Even elementary resistance demands new forms of organisation; as the recent rank and file-led Electricians’ struggle to defend their contracts shows: an anti-cuts united front movement, councils of action to build struggle in every locality and fight for a general strike, rank and file movements to transform our unions into fighting organisations, a workers defence corps to defend against police and fascist attacks on our actions. To fight for such a programme with consistency and effectiveness will require a revolutionary party to be built. So besides having the wrong goal, Wilkinson has no realistic plan for how to achieve his cooperative or corporative capitalism: it is a pipedream.
Rather than follow a mirage of Scandinavian capitalism and seek to reform the system’s institutions, we need to reaffirm the words of the Communist Manifesto, and “openly declare that their ends can be attained only by the forcible overthrow of all existing social conditions. Let the ruling classes tremble at a communist revolution. The proletarians have nothing to lose but their chains. They have a world to win.”

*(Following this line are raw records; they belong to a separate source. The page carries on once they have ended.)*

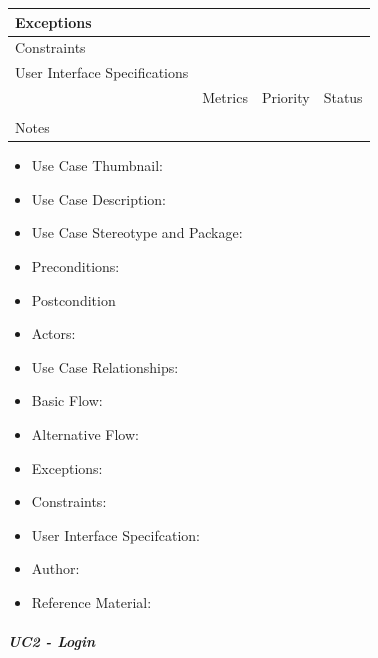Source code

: \begin{table}[H]
\begin{tabularx}{\linewidth}{|l|X|X|X|}
            \hline Exceptions                    & \multicolumn{3}{l|}{}                                                                                 \\

            \hline Constraints                   & \multicolumn{3}{l|}{}                                                                                 \\

            \hline User Interface Specifications & \multicolumn{3}{l|}{}                                                                                 \\

            \hline \multirow{2}{*}{}             & Metrics                                                                           & Priority & Status \\
            \cline{2-4}                          &                                                                                   &          &        \\
            \hline Notes                         & \multicolumn{3}{l|}{}                                                                                 \\
            \hline
      \end{tabularx}

\end{table}
\begin{itemize}
      \item[] Use Case Thumbnail:
      \item[] Use Case Description:
      \item[] Use Case Stereotype and Package:
      \item[] Preconditions:
      \item[] Postcondition
      \item[] Actors:
      \item[] Use Case Relationships:
      \item[] Basic Flow:
      \item[] Alternative Flow:
      \item[] Exceptions:
      \item[] Constraints:
      \item[] User Interface Specifcation:
      \item[] Author:
      \item[] Reference Material:
\end{itemize}
\subparagraph{UC2 - Login}
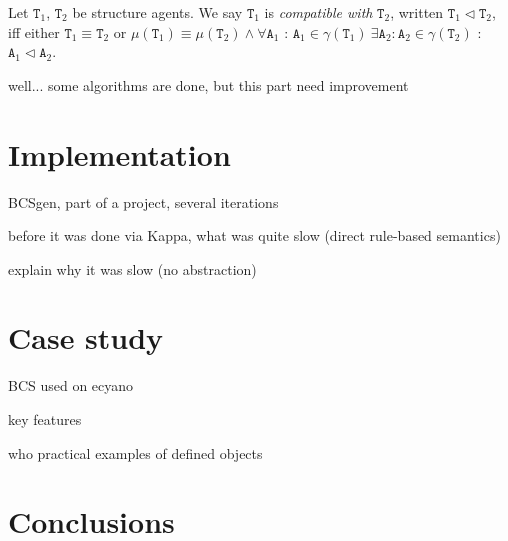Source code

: \documentclass[12pt]{fithesis2}
\begin{document}
\begin{definition}
Let $\mathtt{T}_1$, $\mathtt{T}_2$ be structure agents. We say $\mathtt{T}_1$ is \emph{compatible with} $\mathtt{T}_2$, written $\mathtt{T}_1 \lhd \mathtt{T}_2$, iff either $\mathtt{T}_1 \equiv \mathtt{T}_2$ or $\mu(\mathtt{T}_1) \equiv \mu(\mathtt{T}_2) \wedge \forall \mathtt{A}_1$ : $\mathtt{A}_1 \in \gamma(\mathtt{T}_1) ~\exists \mathtt{A}_2 : \mathtt{A}_2 \in \gamma(\mathtt{T}_2)$ : $\mathtt{A}_1 \lhd \mathtt{A}_2$.
\end{definition}

well... some algorithms are done, but this part need improvement

\chapter{Implementation}

BCSgen, part of a project, several iterations

before it was done via Kappa, what was quite slow (direct rule-based semantics)

explain why it was slow (no abstraction)

\chapter{Case study}

BCS used on ecyano

key features

who practical examples of defined objects

\chapter{Conclusions}

\printbibliography
\end{document}

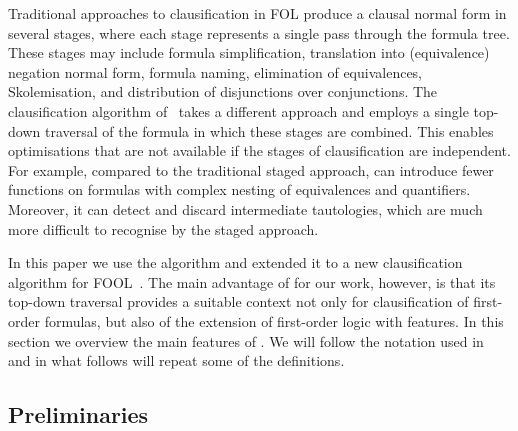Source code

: 
%
%

Traditional approaches to
clausification in FOL \cite{nonnengart2001computing,Vampire13} produce a clausal normal
form in several stages, where each stage
represents a single pass through the formula tree. These stages may include formula simplification, translation into (equivalence) negation normal form,
formula naming, elimination of equivalences, Skolemisation, and distribution of
disjunctions over conjunctions. The \newcnf{} clausification algorithm
of~\cite{newcnf_fol} takes a different approach and employs a single top-down
traversal of the formula in which these stages are combined.  
This enables optimisations that are not available if the stages of clausification are independent. For example, compared to the traditional staged approach, \newcnf{} can introduce fewer \Skolem{} functions on formulas with complex nesting of equivalences and quantifiers. Moreover, it can detect and discard intermediate tautologies, 
which are much more difficult to recognise by the staged approach.
%
%

In this paper we use the \newcnf{} algorithm and extended it to a new clausification algorithm for FOOL~\cite{FOOL}. 
The main advantage of \newcnf{} for our work, however, is that its top-down
traversal provides a suitable context not only for clausification of first-order
formulas, but also of the extension of first-order logic with \folb{}
features. In this section we overview the main features of \newcnf{}. We will follow the notation used in~\cite{newcnf_fol} and in what follows will repeat some of the definitions. 

\subsection{Preliminaries}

The true end to inequality lies only with a socialist society: with capitalists’ wealth seized and put at the service of society, wage divides between skilled workers and unskilled shrunk, and housework collectivised to give women equal ability to participate in society at all levels. The whole of society, with its economy democratically planned under workers’ collective ownership, would hugely develop not just the general education levels and skills, but also the collective organisations of society and its wealth, in order to ultimately achieve a communist society with want and inequality eliminated.